» Your instructions: The whole listing below, with no pictures, is to be repeated as it stands.

START Study material

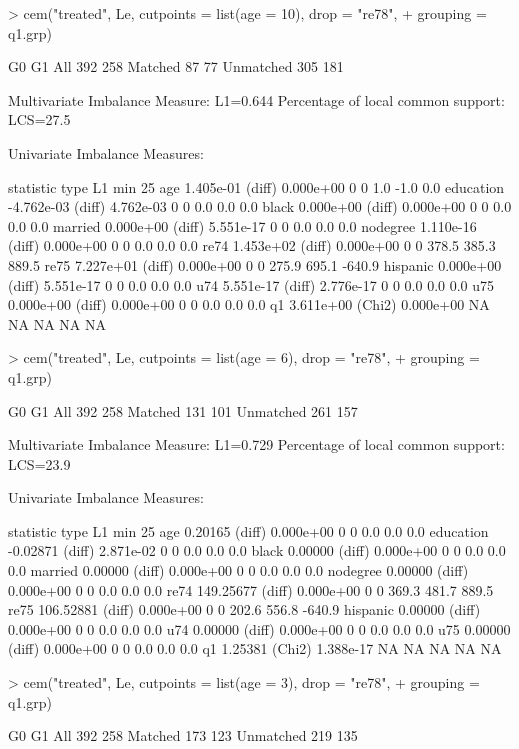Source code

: \documentclass[article]{jss}
\begin{document}
\begin{Schunk}
\begin{Sinput}
> cem("treated", Le, cutpoints = list(age = 10), drop = "re78", 
+     grouping = q1.grp)
\end{Sinput}
\begin{Soutput}
           G0  G1
All       392 258
Matched    87  77
Unmatched 305 181


Multivariate Imbalance Measure: L1=0.644
Percentage of local common support: LCS=27.5%

Univariate Imbalance Measures:

           statistic   type        L1 min 25%
age        1.405e-01 (diff) 0.000e+00   0   0   1.0  -1.0    0.0
education -4.762e-03 (diff) 4.762e-03   0   0   0.0   0.0    0.0
black      0.000e+00 (diff) 0.000e+00   0   0   0.0   0.0    0.0
married    0.000e+00 (diff) 5.551e-17   0   0   0.0   0.0    0.0
nodegree   1.110e-16 (diff) 0.000e+00   0   0   0.0   0.0    0.0
re74       1.453e+02 (diff) 0.000e+00   0   0 378.5 385.3  889.5
re75       7.227e+01 (diff) 0.000e+00   0   0 275.9 695.1 -640.9
hispanic   0.000e+00 (diff) 5.551e-17   0   0   0.0   0.0    0.0
u74        5.551e-17 (diff) 2.776e-17   0   0   0.0   0.0    0.0
u75        0.000e+00 (diff) 0.000e+00   0   0   0.0   0.0    0.0
q1         3.611e+00 (Chi2) 0.000e+00  NA  NA    NA    NA     NA
\end{Soutput}
\begin{Sinput}
> cem("treated", Le, cutpoints = list(age = 6), drop = "re78", 
+     grouping = q1.grp)
\end{Sinput}
\begin{Soutput}
           G0  G1
All       392 258
Matched   131 101
Unmatched 261 157


Multivariate Imbalance Measure: L1=0.729
Percentage of local common support: LCS=23.9%

Univariate Imbalance Measures:

          statistic   type        L1 min 25%
age         0.20165 (diff) 0.000e+00   0   0   0.0   0.0    0.0
education  -0.02871 (diff) 2.871e-02   0   0   0.0   0.0    0.0
black       0.00000 (diff) 0.000e+00   0   0   0.0   0.0    0.0
married     0.00000 (diff) 0.000e+00   0   0   0.0   0.0    0.0
nodegree    0.00000 (diff) 0.000e+00   0   0   0.0   0.0    0.0
re74      149.25677 (diff) 0.000e+00   0   0 369.3 481.7  889.5
re75      106.52881 (diff) 0.000e+00   0   0 202.6 556.8 -640.9
hispanic    0.00000 (diff) 0.000e+00   0   0   0.0   0.0    0.0
u74         0.00000 (diff) 0.000e+00   0   0   0.0   0.0    0.0
u75         0.00000 (diff) 0.000e+00   0   0   0.0   0.0    0.0
q1          1.25381 (Chi2) 1.388e-17  NA  NA    NA    NA     NA
\end{Soutput}
\begin{Sinput}
> cem("treated", Le, cutpoints = list(age = 3), drop = "re78", 
+     grouping = q1.grp)
\end{Sinput}
\begin{Soutput}
           G0  G1
All       392 258
Matched   173 123
Unmatched 219 135



\end{Soutput}
\end{Schunk}
\end{document}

END Study material

» Written answer:
Source code

: \documentclass[article]{jss}
\begin{document}
\begin{Schunk}
\begin{Sinput}
> cem("treated", Le, cutpoints = list(age = 10), drop = "re78", 
+     grouping = q1.grp)
\end{Sinput}
\begin{Soutput}
           G0  G1
All       392 258
Matched    87  77
Unmatched 305 181


Multivariate Imbalance Measure: L1=0.644
Percentage of local common support: LCS=27.5%

Univariate Imbalance Measures:

           statistic   type        L1 min 25%
age        1.405e-01 (diff) 0.000e+00   0   0   1.0  -1.0    0.0
education -4.762e-03 (diff) 4.762e-03   0   0   0.0   0.0    0.0
black      0.000e+00 (diff) 0.000e+00   0   0   0.0   0.0    0.0
married    0.000e+00 (diff) 5.551e-17   0   0   0.0   0.0    0.0
nodegree   1.110e-16 (diff) 0.000e+00   0   0   0.0   0.0    0.0
re74       1.453e+02 (diff) 0.000e+00   0   0 378.5 385.3  889.5
re75       7.227e+01 (diff) 0.000e+00   0   0 275.9 695.1 -640.9
hispanic   0.000e+00 (diff) 5.551e-17   0   0   0.0   0.0    0.0
u74        5.551e-17 (diff) 2.776e-17   0   0   0.0   0.0    0.0
u75        0.000e+00 (diff) 0.000e+00   0   0   0.0   0.0    0.0
q1         3.611e+00 (Chi2) 0.000e+00  NA  NA    NA    NA     NA
\end{Soutput}
\begin{Sinput}
> cem("treated", Le, cutpoints = list(age = 6), drop = "re78", 
+     grouping = q1.grp)
\end{Sinput}
\begin{Soutput}
           G0  G1
All       392 258
Matched   131 101
Unmatched 261 157


Multivariate Imbalance Measure: L1=0.729
Percentage of local common support: LCS=23.9%

Univariate Imbalance Measures:

          statistic   type        L1 min 25%
age         0.20165 (diff) 0.000e+00   0   0   0.0   0.0    0.0
education  -0.02871 (diff) 2.871e-02   0   0   0.0   0.0    0.0
black       0.00000 (diff) 0.000e+00   0   0   0.0   0.0    0.0
married     0.00000 (diff) 0.000e+00   0   0   0.0   0.0    0.0
nodegree    0.00000 (diff) 0.000e+00   0   0   0.0   0.0    0.0
re74      149.25677 (diff) 0.000e+00   0   0 369.3 481.7  889.5
re75      106.52881 (diff) 0.000e+00   0   0 202.6 556.8 -640.9
hispanic    0.00000 (diff) 0.000e+00   0   0   0.0   0.0    0.0
u74         0.00000 (diff) 0.000e+00   0   0   0.0   0.0    0.0
u75         0.00000 (diff) 0.000e+00   0   0   0.0   0.0    0.0
q1          1.25381 (Chi2) 1.388e-17  NA  NA    NA    NA     NA
\end{Soutput}
\begin{Sinput}
> cem("treated", Le, cutpoints = list(age = 3), drop = "re78", 
+     grouping = q1.grp)
\end{Sinput}
\begin{Soutput}
           G0  G1
All       392 258
Matched   173 123
Unmatched 219 135



\end{Soutput}
\end{Schunk}
\end{document}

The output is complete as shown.